TASK DESCRIPTION:
Exactly and only the lines from the first entry through the line with "Open in Editor](http://editor.openpecha.org/I2BB0BBA9)" should be copied, both ends included, with no pictures.

DATASET ENTRIES:
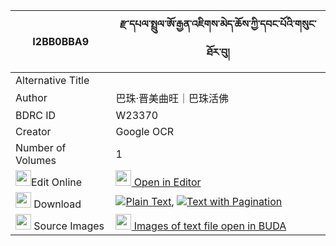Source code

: |I2BB0BBA9|རྫ་དཔལ་སྤྲུལ་ཨོ་རྒྱན་འཇིགས་མེད་ཆོས་ཀྱི་དབང་པོའི་གསུང་ཐོར་བུ། 
| --- | --- 
|Alternative Title |
|Author| 巴珠·晋美曲旺｜巴珠活佛
|BDRC ID | W23370
|Creator | Google OCR
|Number of Volumes| 1
|<img width="25" src="https://img.icons8.com/color/25/000000/edit-property.png">Edit Online| [<img width="25" src="https://avatars.githubusercontent.com/u/45091458?s=200&v=4"> Open in Editor](http://editor.openpecha.org/I2BB0BBA9)
|<img width="25" src="https://img.icons8.com/fluent/48/000000/download-2.png"/>  Download | [![](https://img.icons8.com/color/20/000000/txt.png)Plain Text](https://github.com/Openpecha/I2BB0BBA9/releases/download/v1/dza_pal_trul_orgyen_jikme_cho__plain_I2BB0BBA9.zip), [![](https://img.icons8.com/color/20/000000/txt.png)Text with Pagination](https://github.com/Openpecha/I2BB0BBA9/releases/download/v1/dza_pal_trul_orgyen_jikme_cho__pages_I2BB0BBA9.zip)
|<img width="25" src="https://img.icons8.com/plasticine/100/000000/pictures-folder.png"/>  Source Images | [<img width="25" src="https://library.bdrc.io/icons/BUDA-small.svg"> Images of text file open in BUDA](https://library.bdrc.io/show/bdr:W23370)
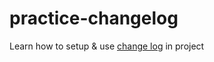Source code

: # practice-changelog
Learn how to setup &amp; use [change log](https://github.com/changesets/changesets) in project
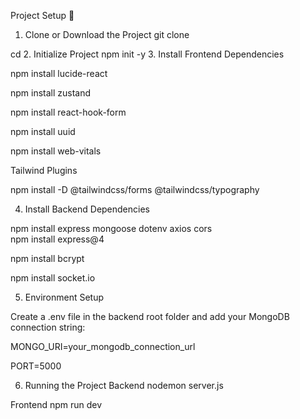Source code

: Project Setup 🚀
1. Clone or Download the Project
git clone <your-repo-url>
 
 cd <your-project-folder>
2. Initialize Project
 npm init -y
3. Install Frontend Dependencies
 
 npm install lucide-react
 
 npm install zustand
 
 npm install react-hook-form
 
 npm install uuid
 
 npm install web-vitals

Tailwind Plugins
 
 npm install -D @tailwindcss/forms @tailwindcss/typography

4. Install Backend Dependencies

 npm install express mongoose dotenv axios cors  
 npm install express@4 
  
  npm install bcrypt 
  
  npm install socket.io 

5. Environment Setup

Create a .env file in the backend root folder and add your MongoDB connection string:

MONGO_URI=your_mongodb_connection_url
 
 PORT=5000

6. Running the Project
Backend
nodemon server.js

Frontend
npm run dev
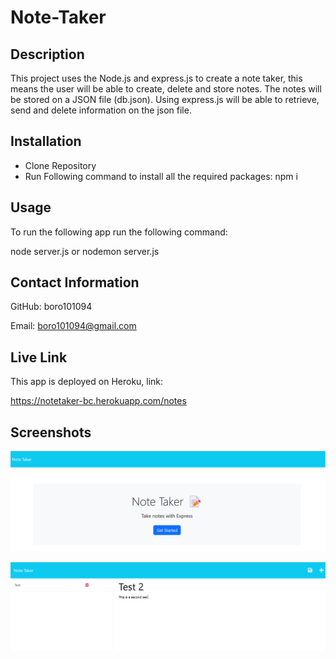 # Note-Taker
## Description
This project uses the Node.js and express.js to create a note taker, this means the user will be able to create, delete and store notes.
The notes will be stored on a JSON file (db.json). Using express.js will be able to retrieve, send and delete information on the json file.


## Installation

- Clone Repository
- Run Following command to install all the required packages: npm i

## Usage
To run the following app run the following command:

node server.js or nodemon server.js


## Contact Information

GitHub: boro101094

Email: boro101094@gmail.com

## Live Link
This app is deployed on Heroku, link:

https://notetaker-bc.herokuapp.com/notes 


## Screenshots

![](./images/Landing%20Page.png)

![](./images/note%20creator.png)
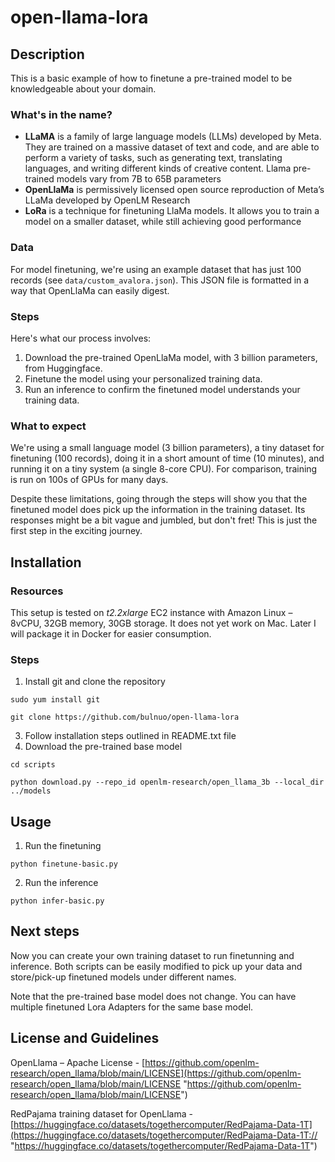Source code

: # open-llama-lora

## Description

This is a basic example of how to finetune a pre-trained model to be knowledgeable about your domain. 

### What's in the name?
- **LLaMA** is a family of large language models (LLMs) developed by Meta. They are trained on a massive dataset of text and code, and are able to perform a variety of tasks, such as generating text, translating languages, and writing different kinds of creative content.  Llama pre-trained models vary from 7B to 65B parameters
- **OpenLlaMa** is permissively licensed open source reproduction of Meta’s LLaMa developed by OpenLM Research
- **LoRa** is a technique for finetuning LlaMa models. It allows you to train a model on a smaller dataset, while still achieving good performance

### Data
   
For model finetuning, we're using an example dataset that has just 100 records (see `data/custom_avalora.json`). This JSON file is formatted in a way that OpenLlaMa can easily digest.

### Steps

Here's what our process involves:

1. Download the pre-trained OpenLlaMa model, with 3 billion parameters, from Huggingface.
2. Finetune the model using your personalized training data.
3. Run an inference to confirm the finetuned model understands your training data.

### What to expect
We're using a small language model (3 billion parameters), a tiny dataset for finetuning (100 records), doing it in a short amount of time (10 minutes), and running it on a tiny system (a single 8-core CPU). For comparison, training is run on 100s of GPUs for many days.

Despite these limitations, going through the steps will show you that the finetuned model does pick up the information in the training dataset. Its responses might be a bit vague and jumbled, but don't fret! This is just the first step in the exciting journey.


## Installation

### Resources

This setup is tested on *t2.2xlarge* EC2 instance with Amazon Linux – 8vCPU, 32GB memory, 30GB storage.
It does not yet work on Mac. Later I will package it in Docker for easier consumption.

### Steps
1.	Install git and clone the repository
   
`sudo yum install git`

`git clone https://github.com/bulnuo/open-llama-lora`

3.	Follow installation steps outlined in README.txt file
4.	Download the pre-trained base model
   
`cd scripts`

`python download.py --repo_id openlm-research/open_llama_3b --local_dir  ../models`

## Usage

1.	Run the finetuning 

`python finetune-basic.py`

2.	Run the inference

`python infer-basic.py`

## Next steps

Now you can create your own training dataset to run finetunning and inference. Both scripts can be easily modified to pick up your data and store/pick-up finetuned models under different names.

Note that the pre-trained base model does not change. You can have multiple finetuned Lora Adapters for the same base model.

## License and Guidelines

OpenLlama – Apache License -  [https://github.com/openlm-research/open_llama/blob/main/LICENSE](https://github.com/openlm-research/open_llama/blob/main/LICENSE "https://github.com/openlm-research/open_llama/blob/main/LICENSE")

RedPajama training dataset for OpenLlama - [https://huggingface.co/datasets/togethercomputer/RedPajama-Data-1T](https://huggingface.co/datasets/togethercomputer/RedPajama-Data-1T:// "https://huggingface.co/datasets/togethercomputer/RedPajama-Data-1T")
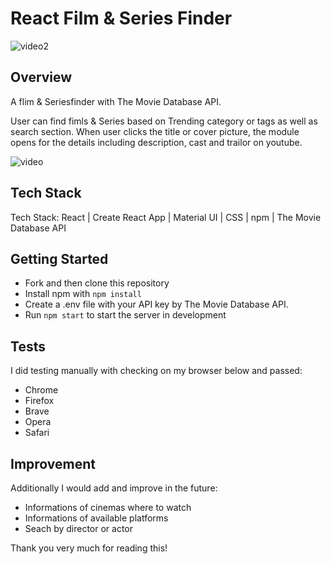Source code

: # React Film & Series Finder

![video2](https://user-images.githubusercontent.com/92433326/205909374-eac8a102-6d7c-4da5-b89f-df71cd3865ad.gif)

## Overview

A flim & Seriesfinder with The Movie Database API.

User can find fimls & Series based on Trending category or tags as well as search section.
When user clicks the title or cover picture, the module opens for the details including description, cast and trailor on youtube.

![video](https://user-images.githubusercontent.com/92433326/205909059-dc736eb1-8390-4f2d-89c7-8ec1cb68c690.gif)

## Tech Stack

Tech Stack: React | Create React App | Material UI | CSS | npm | The Movie Database API

## Getting Started

- Fork and then clone this repository
- Install npm with `npm install`
- Create a .env file with your API key by The Movie Database API.
- Run `npm start` to start the server in development

## Tests

I did testing manually with checking on my browser below and passed:

- Chrome
- Firefox
- Brave
- Opera
- Safari

## Improvement

Additionally I would add and improve in the future:

- Informations of cinemas where to watch
- Informations of available platforms
- Seach by director or actor

Thank you very much for reading this!
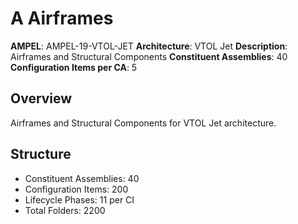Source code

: # A Airframes

**AMPEL**: AMPEL-19-VTOL-JET
**Architecture**: VTOL Jet
**Description**: Airframes and Structural Components
**Constituent Assemblies**: 40
**Configuration Items per CA**: 5

## Overview
Airframes and Structural Components for VTOL Jet architecture.

## Structure
- Constituent Assemblies: 40
- Configuration Items: 200
- Lifecycle Phases: 11 per CI
- Total Folders: 2200

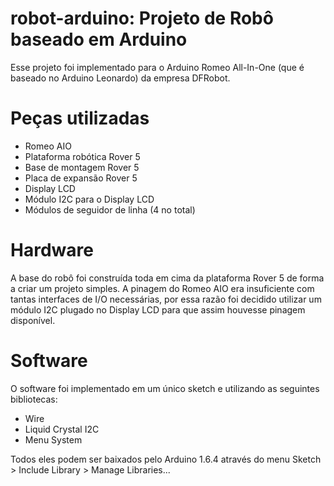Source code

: # robot-arduino: Projeto de Robô baseado em Arduino
Esse projeto foi implementado para o Arduino Romeo All-In-One (que é baseado no Arduino Leonardo) da empresa DFRobot. 

# Peças utilizadas
* Romeo AIO
* Plataforma robótica Rover 5
* Base de montagem Rover 5
* Placa de expansão Rover 5
* Display LCD
* Módulo I2C para o Display LCD
* Módulos de seguidor de linha (4 no total)

# Hardware
A base do robô foi construída toda em cima da plataforma Rover 5 de forma a criar um projeto simples.
A pinagem do Romeo AIO era insuficiente com tantas interfaces de I/O necessárias, por essa razão foi decidido utilizar um módulo I2C plugado no Display LCD para que assim houvesse pinagem disponível. 

# Software
O software foi implementado em um único sketch e utilizando as seguintes bibliotecas:
* Wire
* Liquid Crystal I2C 
* Menu System

Todos eles podem ser baixados pelo Arduino 1.6.4 através do menu Sketch > Include Library > Manage Libraries...
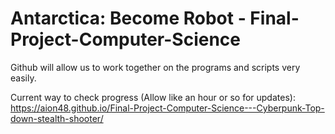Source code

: # Antarctica: Become Robot - Final-Project-Computer-Science
Github will allow us to work together on the programs and scripts very easily.

Current way to check progress (Allow like an hour or so for updates):
  https://aion48.github.io/Final-Project-Computer-Science---Cyberpunk-Top-down-stealth-shooter/
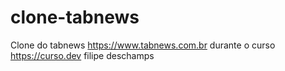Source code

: # clone-tabnews
Clone do tabnews https://www.tabnews.com.br durante o curso https://curso.dev filipe deschamps
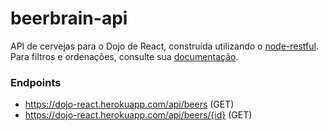 # beerbrain-api

API de cervejas para o Dojo de React, construída utilizando o [node-restful](https://www.npmjs.com/package/node-restful).  
Para filtros e ordenações, consulte sua [documentação](https://github.com/baugarten/node-restful).

### Endpoints
- https://dojo-react.herokuapp.com/api/beers (GET)
- https://dojo-react.herokuapp.com/api/beers/{id} (GET)
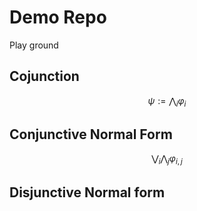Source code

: # Demo Repo
Play ground 
## Cojunction 
$$\psi:= \bigwedge_i\varphi_i$$
## Conjunctive Normal Form
$$\bigvee_i \bigwedge_j \varphi_{i,j} $$    

## Disjunctive Normal form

EXERCISE RESPONSE:
Source code

: |I2BB0BBA9|རྫ་དཔལ་སྤྲུལ་ཨོ་རྒྱན་འཇིགས་མེད་ཆོས་ཀྱི་དབང་པོའི་གསུང་ཐོར་བུ། 
| --- | --- 
|Alternative Title |
|Author| 巴珠·晋美曲旺｜巴珠活佛
|BDRC ID | W23370
|Creator | Google OCR
|Number of Volumes| 1
|<img width="25" src="https://img.icons8.com/color/25/000000/edit-property.png">Edit Online| [<img width="25" src="https://avatars.githubusercontent.com/u/45091458?s=200&v=4"> Open in Editor](http://editor.openpecha.org/I2BB0BBA9)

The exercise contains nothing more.